[Dataset entries]
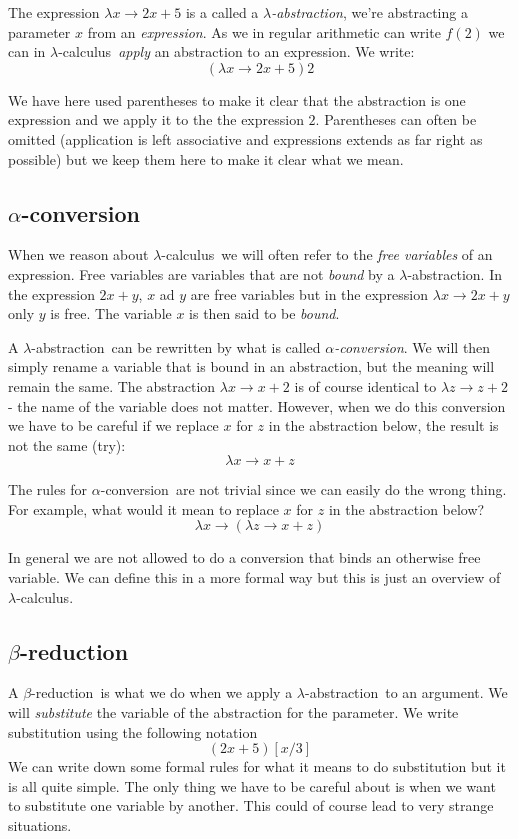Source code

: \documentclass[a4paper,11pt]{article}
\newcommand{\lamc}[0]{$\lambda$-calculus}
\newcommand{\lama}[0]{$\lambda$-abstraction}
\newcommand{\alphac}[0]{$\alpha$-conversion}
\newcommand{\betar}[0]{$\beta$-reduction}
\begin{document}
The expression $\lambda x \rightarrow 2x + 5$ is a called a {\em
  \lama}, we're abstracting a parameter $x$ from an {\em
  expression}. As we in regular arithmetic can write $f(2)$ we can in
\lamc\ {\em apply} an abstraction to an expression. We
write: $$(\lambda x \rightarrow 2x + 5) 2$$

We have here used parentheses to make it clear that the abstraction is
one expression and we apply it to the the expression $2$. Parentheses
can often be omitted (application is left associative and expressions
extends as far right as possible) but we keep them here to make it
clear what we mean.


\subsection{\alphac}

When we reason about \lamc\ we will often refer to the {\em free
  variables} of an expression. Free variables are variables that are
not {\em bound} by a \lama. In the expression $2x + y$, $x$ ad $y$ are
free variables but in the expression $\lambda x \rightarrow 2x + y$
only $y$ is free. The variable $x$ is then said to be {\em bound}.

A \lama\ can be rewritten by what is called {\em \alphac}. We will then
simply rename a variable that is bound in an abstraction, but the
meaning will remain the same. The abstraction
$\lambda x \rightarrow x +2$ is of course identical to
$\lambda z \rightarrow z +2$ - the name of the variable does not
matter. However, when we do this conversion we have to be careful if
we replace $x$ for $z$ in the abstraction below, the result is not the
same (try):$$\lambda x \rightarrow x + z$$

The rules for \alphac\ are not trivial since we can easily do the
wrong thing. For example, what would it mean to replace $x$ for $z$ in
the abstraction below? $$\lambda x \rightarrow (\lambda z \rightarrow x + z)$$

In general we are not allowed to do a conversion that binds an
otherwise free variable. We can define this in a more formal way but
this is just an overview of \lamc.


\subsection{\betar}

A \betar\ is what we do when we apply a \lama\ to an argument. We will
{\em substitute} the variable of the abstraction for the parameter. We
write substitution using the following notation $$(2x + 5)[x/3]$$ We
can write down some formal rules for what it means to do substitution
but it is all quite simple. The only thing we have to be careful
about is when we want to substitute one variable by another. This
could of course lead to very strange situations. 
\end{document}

==

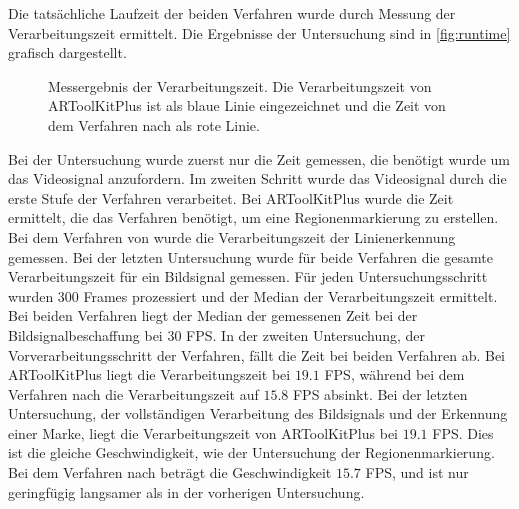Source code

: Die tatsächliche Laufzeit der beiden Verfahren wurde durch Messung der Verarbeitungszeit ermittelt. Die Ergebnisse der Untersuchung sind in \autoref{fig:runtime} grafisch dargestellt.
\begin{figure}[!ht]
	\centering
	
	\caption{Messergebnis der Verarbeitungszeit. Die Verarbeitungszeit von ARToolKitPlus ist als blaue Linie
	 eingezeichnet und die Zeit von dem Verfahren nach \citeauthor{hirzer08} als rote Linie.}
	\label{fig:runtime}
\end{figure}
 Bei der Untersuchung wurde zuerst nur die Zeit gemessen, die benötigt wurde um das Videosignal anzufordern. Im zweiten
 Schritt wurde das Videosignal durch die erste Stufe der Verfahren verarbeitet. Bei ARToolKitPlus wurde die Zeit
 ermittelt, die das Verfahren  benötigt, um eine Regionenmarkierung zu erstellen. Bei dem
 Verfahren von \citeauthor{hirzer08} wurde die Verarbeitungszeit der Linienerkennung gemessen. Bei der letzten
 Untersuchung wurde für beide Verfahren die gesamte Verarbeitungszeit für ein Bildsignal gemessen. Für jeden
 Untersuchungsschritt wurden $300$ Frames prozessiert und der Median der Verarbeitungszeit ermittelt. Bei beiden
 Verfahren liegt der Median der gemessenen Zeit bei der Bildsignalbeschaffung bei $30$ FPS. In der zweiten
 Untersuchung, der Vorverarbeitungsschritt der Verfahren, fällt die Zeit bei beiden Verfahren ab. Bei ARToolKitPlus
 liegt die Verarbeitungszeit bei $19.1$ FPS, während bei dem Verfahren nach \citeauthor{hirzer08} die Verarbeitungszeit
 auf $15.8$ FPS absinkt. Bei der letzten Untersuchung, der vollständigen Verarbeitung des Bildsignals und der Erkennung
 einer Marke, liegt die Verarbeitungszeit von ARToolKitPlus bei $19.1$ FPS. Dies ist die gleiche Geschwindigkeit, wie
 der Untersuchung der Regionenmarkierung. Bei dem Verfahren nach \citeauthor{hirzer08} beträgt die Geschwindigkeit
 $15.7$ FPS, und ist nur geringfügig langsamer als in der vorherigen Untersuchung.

Problem to work on: Your job is to copy out every line from the records above that has the word "Verarbeitungszeit".

Exercise response:
: Die tatsächliche Laufzeit der beiden Verfahren wurde durch Messung der Verarbeitungszeit ermittelt. Die Ergebnisse der Untersuchung sind in \autoref{fig:runtime} grafisch dargestellt.
	\caption{Messergebnis der Verarbeitungszeit. Die Verarbeitungszeit von ARToolKitPlus ist als blaue Linie
 Verfahren von \citeauthor{hirzer08} wurde die Verarbeitungszeit der Linienerkennung gemessen. Bei der letzten
 Untersuchung wurde für beide Verfahren die gesamte Verarbeitungszeit für ein Bildsignal gemessen. Für jeden
 Untersuchungsschritt wurden $300$ Frames prozessiert und der Median der Verarbeitungszeit ermittelt. Bei beiden
 liegt die Verarbeitungszeit bei $19.1$ FPS, während bei dem Verfahren nach \citeauthor{hirzer08} die Verarbeitungszeit
 einer Marke, liegt die Verarbeitungszeit von ARToolKitPlus bei $19.1$ FPS. Dies ist die gleiche Geschwindigkeit, wie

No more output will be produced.